More than a year later, it seems OSHA is still unmotivated to address the topic. OSHA recently announced its regulatory agenda for the next year, and apparently there are no plans to propose a rule for combustible dust.

Rather, OSHA indicates a pre-rulemaking notice will be issued instead. A pre-rulemaking notice is supposedly requested when more information on a subject is required. However, many suggest these pre-rule notices are nothing more than a placeholder for actual progress in worker safety. Rather than propose actionable changes, OSHA simply “requests more information” to skirt the issue.

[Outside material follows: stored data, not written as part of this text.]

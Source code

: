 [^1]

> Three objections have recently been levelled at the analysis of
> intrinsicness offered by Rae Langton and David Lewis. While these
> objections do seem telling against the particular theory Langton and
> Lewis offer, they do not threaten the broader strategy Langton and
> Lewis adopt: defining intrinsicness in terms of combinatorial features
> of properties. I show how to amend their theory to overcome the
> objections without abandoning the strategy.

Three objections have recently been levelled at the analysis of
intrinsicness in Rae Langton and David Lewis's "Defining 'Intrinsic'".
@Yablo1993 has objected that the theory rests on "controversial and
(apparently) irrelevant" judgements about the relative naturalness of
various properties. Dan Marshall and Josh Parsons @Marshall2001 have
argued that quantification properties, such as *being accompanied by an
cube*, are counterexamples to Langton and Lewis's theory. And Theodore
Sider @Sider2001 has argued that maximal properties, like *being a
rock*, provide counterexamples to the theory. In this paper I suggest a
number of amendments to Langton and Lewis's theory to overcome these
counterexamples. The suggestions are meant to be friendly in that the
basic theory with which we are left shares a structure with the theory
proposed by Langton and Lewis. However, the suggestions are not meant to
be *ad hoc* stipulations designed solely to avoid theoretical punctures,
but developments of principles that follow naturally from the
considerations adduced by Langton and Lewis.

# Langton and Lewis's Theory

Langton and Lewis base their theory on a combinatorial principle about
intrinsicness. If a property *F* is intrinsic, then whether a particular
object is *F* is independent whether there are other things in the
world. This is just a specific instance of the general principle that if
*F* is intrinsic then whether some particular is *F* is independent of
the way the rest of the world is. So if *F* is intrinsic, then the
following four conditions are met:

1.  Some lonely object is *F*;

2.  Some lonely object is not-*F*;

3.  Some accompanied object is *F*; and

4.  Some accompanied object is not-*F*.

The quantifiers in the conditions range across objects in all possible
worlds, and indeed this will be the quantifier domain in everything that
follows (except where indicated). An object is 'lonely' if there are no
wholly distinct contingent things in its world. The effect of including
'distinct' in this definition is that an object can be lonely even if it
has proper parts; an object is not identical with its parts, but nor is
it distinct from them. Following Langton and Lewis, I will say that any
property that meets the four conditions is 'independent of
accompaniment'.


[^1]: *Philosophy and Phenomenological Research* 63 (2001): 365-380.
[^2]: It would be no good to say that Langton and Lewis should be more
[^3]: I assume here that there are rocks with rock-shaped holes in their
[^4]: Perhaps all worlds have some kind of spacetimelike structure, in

Now, it seems Georgia’s senators would like to see more action from OSHA on the issue of combustible dust. Recently, both Senator Johnny Isakson and Saxby Chambliss publicly urged OSHA to officially release regulations regarding this dangerous work hazard. Based on briefings of the Imperial Sugar explosion compiled by the Chemical Safety Board, Senator Isakson had this to say:

“I believe we should embrace the findings of the Chemical Safety Board, including the recommendation that OSHA establish mandatory standards modeled after the National Fire Protection Association guidelines. Sen. Chambliss and I are working closely with Secretary Solis to ensure that the lessons we have learned as a result of the Port Wentworth disaster will help us prevent future tragedies.”

OSHA will be releasing its most recent version of its regulatory agenda in December. Only time will tell whether the additional pressure from these Georgia legislators will prove effective.